WORK TO COMPLETE: Exactly as written, set down the lines from the top of the entries through the line bearing "Les commandes d'entrepôt sont", with every picture left out.

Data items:
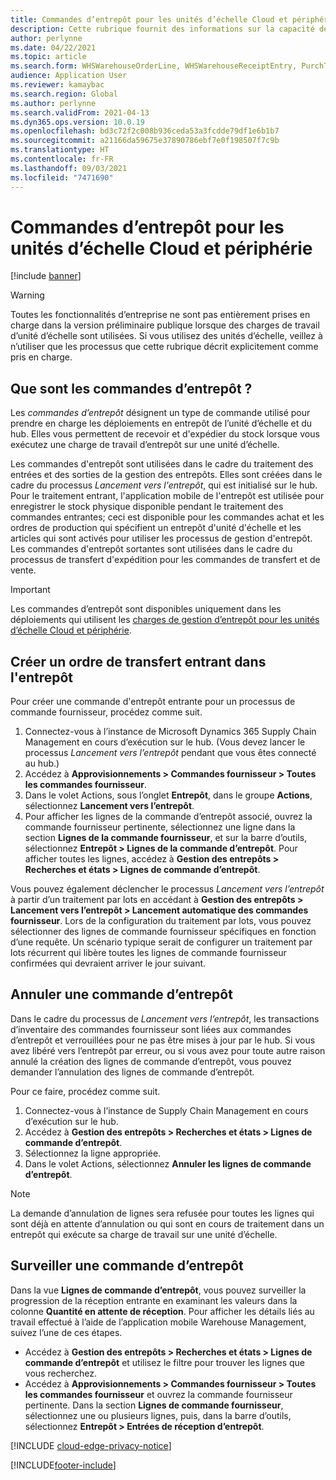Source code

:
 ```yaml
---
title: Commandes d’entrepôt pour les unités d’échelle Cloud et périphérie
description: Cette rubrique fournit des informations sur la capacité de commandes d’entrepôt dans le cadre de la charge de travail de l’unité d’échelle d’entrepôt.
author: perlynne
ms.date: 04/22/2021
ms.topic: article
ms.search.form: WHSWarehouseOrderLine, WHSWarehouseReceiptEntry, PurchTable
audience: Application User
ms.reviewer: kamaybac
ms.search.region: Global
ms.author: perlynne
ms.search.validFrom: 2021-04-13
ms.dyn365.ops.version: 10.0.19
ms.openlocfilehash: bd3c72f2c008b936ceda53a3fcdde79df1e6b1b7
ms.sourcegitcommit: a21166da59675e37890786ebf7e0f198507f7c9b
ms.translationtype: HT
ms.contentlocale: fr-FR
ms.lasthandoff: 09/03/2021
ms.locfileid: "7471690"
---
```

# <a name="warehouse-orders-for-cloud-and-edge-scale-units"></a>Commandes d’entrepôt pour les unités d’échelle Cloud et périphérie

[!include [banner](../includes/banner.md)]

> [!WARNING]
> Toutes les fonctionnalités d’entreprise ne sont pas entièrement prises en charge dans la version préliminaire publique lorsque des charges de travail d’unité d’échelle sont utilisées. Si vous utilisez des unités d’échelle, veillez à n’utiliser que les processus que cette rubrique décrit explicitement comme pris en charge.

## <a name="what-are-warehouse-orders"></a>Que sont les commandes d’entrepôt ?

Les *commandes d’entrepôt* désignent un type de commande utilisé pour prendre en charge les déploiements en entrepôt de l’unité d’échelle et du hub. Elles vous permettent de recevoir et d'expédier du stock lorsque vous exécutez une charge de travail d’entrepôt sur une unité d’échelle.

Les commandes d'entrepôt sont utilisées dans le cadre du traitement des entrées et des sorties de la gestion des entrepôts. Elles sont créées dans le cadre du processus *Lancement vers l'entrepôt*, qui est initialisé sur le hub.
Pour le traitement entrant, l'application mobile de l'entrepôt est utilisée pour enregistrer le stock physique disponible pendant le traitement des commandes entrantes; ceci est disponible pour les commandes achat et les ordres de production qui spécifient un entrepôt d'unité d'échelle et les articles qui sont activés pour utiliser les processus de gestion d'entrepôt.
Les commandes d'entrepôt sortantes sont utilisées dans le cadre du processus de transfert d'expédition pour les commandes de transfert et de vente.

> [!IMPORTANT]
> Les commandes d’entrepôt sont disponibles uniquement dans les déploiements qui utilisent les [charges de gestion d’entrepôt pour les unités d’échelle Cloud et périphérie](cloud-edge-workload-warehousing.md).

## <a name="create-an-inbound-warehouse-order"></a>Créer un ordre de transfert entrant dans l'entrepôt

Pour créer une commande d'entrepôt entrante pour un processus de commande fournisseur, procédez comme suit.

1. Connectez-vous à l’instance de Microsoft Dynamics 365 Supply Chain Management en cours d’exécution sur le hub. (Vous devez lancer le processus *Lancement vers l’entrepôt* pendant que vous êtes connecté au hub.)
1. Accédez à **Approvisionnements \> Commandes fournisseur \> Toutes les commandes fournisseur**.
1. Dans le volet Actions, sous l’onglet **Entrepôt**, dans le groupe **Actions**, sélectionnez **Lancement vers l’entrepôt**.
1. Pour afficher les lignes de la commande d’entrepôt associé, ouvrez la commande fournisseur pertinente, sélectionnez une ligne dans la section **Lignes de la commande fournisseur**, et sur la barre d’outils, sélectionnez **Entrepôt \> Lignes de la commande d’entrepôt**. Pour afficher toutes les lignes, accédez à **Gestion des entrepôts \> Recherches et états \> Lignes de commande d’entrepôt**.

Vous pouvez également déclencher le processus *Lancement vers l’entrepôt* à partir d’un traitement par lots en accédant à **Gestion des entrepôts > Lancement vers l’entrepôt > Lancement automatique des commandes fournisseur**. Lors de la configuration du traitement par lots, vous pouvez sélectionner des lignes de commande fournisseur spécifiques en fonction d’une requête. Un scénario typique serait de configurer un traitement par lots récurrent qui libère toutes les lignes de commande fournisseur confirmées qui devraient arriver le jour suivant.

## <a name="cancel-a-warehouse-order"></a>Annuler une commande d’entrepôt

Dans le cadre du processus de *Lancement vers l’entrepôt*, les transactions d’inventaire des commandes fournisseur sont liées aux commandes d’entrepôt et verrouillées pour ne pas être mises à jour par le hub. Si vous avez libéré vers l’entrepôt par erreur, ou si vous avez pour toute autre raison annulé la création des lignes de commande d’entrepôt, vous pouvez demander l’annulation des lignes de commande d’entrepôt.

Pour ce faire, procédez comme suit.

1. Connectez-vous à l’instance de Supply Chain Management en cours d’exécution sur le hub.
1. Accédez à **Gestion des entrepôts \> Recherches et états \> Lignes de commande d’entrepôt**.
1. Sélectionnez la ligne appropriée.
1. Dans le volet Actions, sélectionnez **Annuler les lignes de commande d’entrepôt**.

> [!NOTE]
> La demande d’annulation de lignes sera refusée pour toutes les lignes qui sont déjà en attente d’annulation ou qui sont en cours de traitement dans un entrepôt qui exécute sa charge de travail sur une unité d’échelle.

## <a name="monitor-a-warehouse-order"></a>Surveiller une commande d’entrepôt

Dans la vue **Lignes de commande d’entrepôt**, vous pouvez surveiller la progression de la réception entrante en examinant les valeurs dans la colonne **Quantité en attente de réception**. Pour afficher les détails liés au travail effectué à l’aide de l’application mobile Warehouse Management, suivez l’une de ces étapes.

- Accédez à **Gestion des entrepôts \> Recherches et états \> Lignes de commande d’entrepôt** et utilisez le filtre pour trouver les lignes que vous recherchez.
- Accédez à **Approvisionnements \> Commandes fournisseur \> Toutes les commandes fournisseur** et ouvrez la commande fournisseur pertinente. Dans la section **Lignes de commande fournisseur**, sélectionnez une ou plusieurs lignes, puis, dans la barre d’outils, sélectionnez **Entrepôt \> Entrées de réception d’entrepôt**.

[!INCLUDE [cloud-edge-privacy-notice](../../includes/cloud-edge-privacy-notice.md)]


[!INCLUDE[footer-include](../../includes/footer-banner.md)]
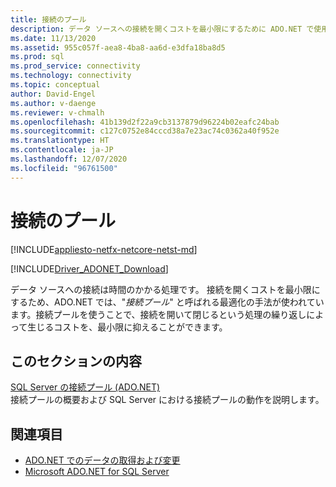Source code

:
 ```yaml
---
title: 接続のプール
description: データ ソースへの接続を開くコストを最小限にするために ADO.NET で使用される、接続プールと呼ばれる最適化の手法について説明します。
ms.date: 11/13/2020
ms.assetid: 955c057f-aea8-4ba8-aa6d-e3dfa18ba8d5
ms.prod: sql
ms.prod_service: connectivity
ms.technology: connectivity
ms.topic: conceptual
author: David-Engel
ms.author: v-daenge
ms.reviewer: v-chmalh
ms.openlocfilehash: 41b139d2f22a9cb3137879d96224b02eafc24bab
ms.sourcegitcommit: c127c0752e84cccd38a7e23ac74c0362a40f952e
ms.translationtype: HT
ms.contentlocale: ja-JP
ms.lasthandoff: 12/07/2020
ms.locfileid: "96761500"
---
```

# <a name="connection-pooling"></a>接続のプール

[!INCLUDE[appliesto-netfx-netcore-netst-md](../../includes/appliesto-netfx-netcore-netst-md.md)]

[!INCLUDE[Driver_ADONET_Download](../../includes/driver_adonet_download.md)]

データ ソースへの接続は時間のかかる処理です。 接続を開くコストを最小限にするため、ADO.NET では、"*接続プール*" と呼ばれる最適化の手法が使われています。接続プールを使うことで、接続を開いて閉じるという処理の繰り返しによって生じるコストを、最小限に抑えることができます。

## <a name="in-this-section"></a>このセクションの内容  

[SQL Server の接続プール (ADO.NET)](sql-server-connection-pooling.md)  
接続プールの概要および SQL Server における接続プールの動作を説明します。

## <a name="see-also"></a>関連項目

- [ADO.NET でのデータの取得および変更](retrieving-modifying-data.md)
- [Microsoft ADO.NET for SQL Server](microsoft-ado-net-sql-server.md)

RESPONSE AREA:
Source code

:
 ```yaml
---
title: Commandes d’entrepôt pour les unités d’échelle Cloud et périphérie
description: Cette rubrique fournit des informations sur la capacité de commandes d’entrepôt dans le cadre de la charge de travail de l’unité d’échelle d’entrepôt.
author: perlynne
ms.date: 04/22/2021
ms.topic: article
ms.search.form: WHSWarehouseOrderLine, WHSWarehouseReceiptEntry, PurchTable
audience: Application User
ms.reviewer: kamaybac
ms.search.region: Global
ms.author: perlynne
ms.search.validFrom: 2021-04-13
ms.dyn365.ops.version: 10.0.19
ms.openlocfilehash: bd3c72f2c008b936ceda53a3fcdde79df1e6b1b7
ms.sourcegitcommit: a21166da59675e37890786ebf7e0f198507f7c9b
ms.translationtype: HT
ms.contentlocale: fr-FR
ms.lasthandoff: 09/03/2021
ms.locfileid: "7471690"
---
```

# <a name="warehouse-orders-for-cloud-and-edge-scale-units"></a>Commandes d’entrepôt pour les unités d’échelle Cloud et périphérie

[!include [banner](../includes/banner.md)]

> [!WARNING]
> Toutes les fonctionnalités d’entreprise ne sont pas entièrement prises en charge dans la version préliminaire publique lorsque des charges de travail d’unité d’échelle sont utilisées. Si vous utilisez des unités d’échelle, veillez à n’utiliser que les processus que cette rubrique décrit explicitement comme pris en charge.

## <a name="what-are-warehouse-orders"></a>Que sont les commandes d’entrepôt ?

Les *commandes d’entrepôt* désignent un type de commande utilisé pour prendre en charge les déploiements en entrepôt de l’unité d’échelle et du hub. Elles vous permettent de recevoir et d'expédier du stock lorsque vous exécutez une charge de travail d’entrepôt sur une unité d’échelle.

Les commandes d'entrepôt sont utilisées dans le cadre du traitement des entrées et des sorties de la gestion des entrepôts. Elles sont créées dans le cadre du processus *Lancement vers l'entrepôt*, qui est initialisé sur le hub.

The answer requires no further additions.